Thanksgiving Perfectionist

Dear Dr. LeCrone:

With the holiday season upon us I need some help in dealing with stress. I am a 40 year old wife and mother of three children living in a fairly typical mid-western suburb. My memories of the holidays, especially since I reached adulthood, are filled with a lot of tension, worry, feelings of failure and even dread. My husband and family tell me that I’m a perfectionist and expect fairy tale experiences from Thanksgiving to New Years. Can you help me?

Dear Reader:

You may be experiencing a problem that I call seasonal stress syndrome. The holiday season is fertile ground for unrealistic expectations that often lead to disappointment and psychological distress. Individuals striving for a perfect holiday season often drive themselves to the point of exhaustion and unhappiness. It sounds like you are trying to achieve a Norman Rockwell Thanksgiving and a Bing Crosby Christmas.

Here are some of examples of the perfectionist during the holiday season.

They push themselves to find the perfect present for everyone.

They diligently pursue peace and harmony at all family gatherings.

They expect feelings of good will toward everyone.

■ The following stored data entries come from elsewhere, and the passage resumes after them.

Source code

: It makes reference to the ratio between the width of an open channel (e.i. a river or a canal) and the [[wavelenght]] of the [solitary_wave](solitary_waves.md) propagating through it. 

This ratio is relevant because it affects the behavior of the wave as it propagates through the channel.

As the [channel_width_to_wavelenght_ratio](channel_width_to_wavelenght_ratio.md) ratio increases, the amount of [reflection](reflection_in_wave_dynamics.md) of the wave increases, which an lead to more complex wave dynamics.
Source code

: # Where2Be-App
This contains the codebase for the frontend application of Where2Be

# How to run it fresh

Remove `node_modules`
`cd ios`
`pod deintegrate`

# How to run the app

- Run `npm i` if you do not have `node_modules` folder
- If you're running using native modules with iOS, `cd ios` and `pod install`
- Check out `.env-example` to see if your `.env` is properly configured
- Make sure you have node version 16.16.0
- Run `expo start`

They believe that their children must retain perfect memories of past holidays.

When they can’t control all of these variables in satisfactory fashion, feelings of frustration often mount and tension builds.

In order to have a healthy perspective during this time of year and reduce the risk of seasonal stress syndrome, perfectionists may want to re-examine their priorities and reframe their thinking.

Many of the hassles at this time of year are a result of excessive demands on the perfectionist’s time and money. With realistic limits and boundaries set prior to the beginning of the holiday season, these demands can be reduced.

And remember that relationships and feelings between family members may change some as individuals age and their own priorities shift. Expecting everyone to be happy, congenial and enthusiastic about being together may be impossible at times. Try to accept the changes that occur and don’t try to carry tradition too far.

I applaud you for recognizing your problem and having a desire to change. Meaningful and long lasting change is possible but usually comes in small steps. I wish you good luck and happier holiday memories.